For the fisherman who tends to spend his time targeting pan fish there are several simple options to enhance your catch without having to buy a larger tackle box. By slipping a one inch grub body over your hook tipped with a small piece of live bait can make all the difference. Bass assassin makes a great one for this called the Assassin Fry. The reason I mention this one is there are some many colors available in there small sizes. The added action and color can be surprising. In most cases tipping it with live bait isn’t even necessary. With a little movement the bait itself with stimulate the fish to strike.

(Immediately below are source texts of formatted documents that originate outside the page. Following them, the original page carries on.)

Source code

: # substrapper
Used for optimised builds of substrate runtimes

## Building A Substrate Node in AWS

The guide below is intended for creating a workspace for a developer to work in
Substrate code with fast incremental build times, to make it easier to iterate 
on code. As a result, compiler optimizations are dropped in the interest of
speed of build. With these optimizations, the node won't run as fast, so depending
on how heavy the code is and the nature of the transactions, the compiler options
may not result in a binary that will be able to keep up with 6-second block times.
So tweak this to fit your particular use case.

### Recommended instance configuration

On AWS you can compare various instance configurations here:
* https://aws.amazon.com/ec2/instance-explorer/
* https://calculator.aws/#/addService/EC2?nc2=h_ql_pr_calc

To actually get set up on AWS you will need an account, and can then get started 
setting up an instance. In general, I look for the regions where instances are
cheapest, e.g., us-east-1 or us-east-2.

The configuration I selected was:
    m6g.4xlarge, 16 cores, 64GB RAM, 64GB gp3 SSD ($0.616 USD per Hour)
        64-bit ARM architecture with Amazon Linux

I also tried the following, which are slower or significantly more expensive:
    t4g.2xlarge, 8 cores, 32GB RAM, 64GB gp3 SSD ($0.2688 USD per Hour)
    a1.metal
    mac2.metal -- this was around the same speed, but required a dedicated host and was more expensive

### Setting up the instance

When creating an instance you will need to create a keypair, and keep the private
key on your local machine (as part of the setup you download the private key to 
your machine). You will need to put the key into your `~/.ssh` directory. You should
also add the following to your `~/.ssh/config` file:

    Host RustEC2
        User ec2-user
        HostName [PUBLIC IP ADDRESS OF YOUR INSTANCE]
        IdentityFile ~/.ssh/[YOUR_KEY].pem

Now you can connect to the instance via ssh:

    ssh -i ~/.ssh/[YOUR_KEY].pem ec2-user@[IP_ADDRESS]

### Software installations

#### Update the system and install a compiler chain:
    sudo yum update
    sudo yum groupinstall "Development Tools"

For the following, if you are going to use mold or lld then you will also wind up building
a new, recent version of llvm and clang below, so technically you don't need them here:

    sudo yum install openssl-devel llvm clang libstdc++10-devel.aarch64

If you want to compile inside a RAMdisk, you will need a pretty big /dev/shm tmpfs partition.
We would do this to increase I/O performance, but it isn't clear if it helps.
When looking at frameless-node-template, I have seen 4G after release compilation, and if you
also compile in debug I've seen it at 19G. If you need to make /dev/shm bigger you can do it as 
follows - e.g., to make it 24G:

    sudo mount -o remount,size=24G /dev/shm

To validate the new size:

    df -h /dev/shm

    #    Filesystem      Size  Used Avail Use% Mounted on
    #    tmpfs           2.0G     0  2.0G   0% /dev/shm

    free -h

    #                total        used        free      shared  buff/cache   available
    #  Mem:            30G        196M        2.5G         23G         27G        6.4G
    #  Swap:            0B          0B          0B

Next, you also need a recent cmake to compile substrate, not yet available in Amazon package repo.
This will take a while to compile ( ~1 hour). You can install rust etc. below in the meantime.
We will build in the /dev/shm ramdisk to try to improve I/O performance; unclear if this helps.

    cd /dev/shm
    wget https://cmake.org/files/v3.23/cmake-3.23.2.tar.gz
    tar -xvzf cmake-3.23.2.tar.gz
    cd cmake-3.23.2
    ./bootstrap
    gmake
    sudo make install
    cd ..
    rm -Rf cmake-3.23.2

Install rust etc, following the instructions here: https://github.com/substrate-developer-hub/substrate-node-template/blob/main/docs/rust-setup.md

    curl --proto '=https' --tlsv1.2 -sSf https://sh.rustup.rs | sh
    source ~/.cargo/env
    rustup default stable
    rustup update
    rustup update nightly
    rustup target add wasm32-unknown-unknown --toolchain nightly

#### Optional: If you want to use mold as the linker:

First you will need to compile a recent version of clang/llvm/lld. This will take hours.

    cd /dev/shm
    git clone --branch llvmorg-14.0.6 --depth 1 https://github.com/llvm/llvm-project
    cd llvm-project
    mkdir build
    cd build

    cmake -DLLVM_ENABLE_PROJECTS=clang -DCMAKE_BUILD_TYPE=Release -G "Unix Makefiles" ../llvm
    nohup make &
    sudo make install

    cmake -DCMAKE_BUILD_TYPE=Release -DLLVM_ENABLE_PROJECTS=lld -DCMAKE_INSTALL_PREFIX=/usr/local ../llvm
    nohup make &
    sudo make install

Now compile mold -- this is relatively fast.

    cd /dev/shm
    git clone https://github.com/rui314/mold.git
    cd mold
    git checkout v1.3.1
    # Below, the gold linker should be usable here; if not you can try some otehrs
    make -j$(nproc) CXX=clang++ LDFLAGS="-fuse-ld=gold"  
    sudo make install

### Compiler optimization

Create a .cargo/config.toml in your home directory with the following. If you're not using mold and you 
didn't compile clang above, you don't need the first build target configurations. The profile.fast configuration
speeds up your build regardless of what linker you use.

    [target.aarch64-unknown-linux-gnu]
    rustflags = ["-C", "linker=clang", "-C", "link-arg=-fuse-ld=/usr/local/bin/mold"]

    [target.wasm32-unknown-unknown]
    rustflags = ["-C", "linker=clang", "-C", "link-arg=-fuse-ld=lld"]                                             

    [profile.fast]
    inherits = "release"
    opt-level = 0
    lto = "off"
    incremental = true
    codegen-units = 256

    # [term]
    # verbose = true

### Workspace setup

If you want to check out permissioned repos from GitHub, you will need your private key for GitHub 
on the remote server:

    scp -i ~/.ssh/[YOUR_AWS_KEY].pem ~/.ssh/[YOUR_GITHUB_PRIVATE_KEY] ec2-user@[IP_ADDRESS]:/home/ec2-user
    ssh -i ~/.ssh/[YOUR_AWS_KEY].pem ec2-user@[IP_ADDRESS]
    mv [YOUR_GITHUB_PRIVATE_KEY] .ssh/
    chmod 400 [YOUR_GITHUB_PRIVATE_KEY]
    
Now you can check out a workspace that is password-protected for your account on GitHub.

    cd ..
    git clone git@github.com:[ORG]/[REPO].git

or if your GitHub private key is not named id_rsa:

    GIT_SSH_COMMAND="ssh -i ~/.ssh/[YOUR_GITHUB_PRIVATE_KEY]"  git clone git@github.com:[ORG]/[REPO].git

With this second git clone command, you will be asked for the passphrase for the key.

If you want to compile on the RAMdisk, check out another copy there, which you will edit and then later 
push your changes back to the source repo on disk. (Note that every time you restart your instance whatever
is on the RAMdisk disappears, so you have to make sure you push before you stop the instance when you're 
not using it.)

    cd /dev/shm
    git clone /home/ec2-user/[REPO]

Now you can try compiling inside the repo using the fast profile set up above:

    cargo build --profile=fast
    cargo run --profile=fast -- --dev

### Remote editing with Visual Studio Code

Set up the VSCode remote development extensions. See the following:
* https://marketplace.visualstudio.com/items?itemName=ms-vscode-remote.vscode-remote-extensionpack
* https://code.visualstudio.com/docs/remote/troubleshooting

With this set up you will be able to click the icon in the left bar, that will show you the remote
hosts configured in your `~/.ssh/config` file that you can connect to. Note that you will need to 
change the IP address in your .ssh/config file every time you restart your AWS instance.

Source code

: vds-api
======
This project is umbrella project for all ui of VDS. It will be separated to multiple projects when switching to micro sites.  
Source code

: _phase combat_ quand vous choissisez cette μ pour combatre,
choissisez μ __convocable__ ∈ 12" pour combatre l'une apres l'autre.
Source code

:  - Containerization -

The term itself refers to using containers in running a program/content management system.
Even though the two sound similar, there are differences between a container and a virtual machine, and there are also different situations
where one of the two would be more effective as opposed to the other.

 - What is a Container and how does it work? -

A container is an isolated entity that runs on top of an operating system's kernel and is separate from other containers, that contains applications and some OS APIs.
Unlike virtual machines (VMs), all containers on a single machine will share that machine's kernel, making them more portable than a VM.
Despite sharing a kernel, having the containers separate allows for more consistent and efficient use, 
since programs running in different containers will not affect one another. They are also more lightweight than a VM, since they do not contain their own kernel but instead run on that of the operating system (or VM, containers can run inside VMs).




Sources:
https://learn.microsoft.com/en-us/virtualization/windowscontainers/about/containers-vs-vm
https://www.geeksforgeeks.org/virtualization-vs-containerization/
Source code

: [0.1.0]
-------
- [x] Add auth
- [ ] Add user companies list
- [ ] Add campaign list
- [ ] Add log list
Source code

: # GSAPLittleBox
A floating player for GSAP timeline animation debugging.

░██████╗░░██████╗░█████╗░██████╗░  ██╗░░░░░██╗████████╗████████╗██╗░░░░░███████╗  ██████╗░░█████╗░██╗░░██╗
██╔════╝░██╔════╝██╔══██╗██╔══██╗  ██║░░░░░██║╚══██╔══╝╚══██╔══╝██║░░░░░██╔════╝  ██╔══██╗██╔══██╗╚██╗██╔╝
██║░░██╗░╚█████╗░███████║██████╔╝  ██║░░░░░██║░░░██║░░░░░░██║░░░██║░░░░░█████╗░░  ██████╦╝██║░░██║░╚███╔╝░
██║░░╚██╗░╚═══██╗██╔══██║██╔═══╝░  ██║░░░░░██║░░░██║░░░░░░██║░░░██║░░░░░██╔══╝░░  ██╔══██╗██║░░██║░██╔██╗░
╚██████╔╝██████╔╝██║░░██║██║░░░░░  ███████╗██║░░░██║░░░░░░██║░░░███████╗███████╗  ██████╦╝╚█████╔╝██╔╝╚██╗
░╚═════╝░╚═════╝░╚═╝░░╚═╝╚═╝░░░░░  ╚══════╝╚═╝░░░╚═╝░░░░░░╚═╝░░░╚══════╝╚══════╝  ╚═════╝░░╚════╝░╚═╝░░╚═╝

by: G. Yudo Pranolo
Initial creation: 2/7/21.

When perch fishing in the Great lakes adding a bright colored Assassin fry can be the ticket.
When fishing searching for fish on large body’s of water crank baits are often what we choose. It allows you to cover larger areas of water because of the higher speeds used when fishing trolling with crank baits. When trolling the crank baits are being pulled at a fairly constant rate of speed. This allows the lures to track properly and maintain the lures designed action. One side effect of this is the lures actions will bring fish close enough to strike for the fish to follow the lure which you never realize. This happens more often that what fisherman realize. One thing I’ve found that supports this is when the boat goes off course for a moment. As soon as the boat changes coarse or a drastic corrections is made to your trolling direction all of a sudden “Fish On” . The fish had been there following your bait but didn’t strike until the once constant lure action had now been interrupted by a sudden change. You can create these changes by deliberate changes in the boats speed or direction. There are a few disadvantages to this approach . One is that the action the lures were designed to produce is now hindered and you loosing it’s ability to bring fish in. Another disadvantage is your no longer trolling and covering as much water . Consider tipping the front hook of your crank bait with a small minnow, leach or small portion of night crawler. This can trigger those fish that otherwise just want to follow decide to strike.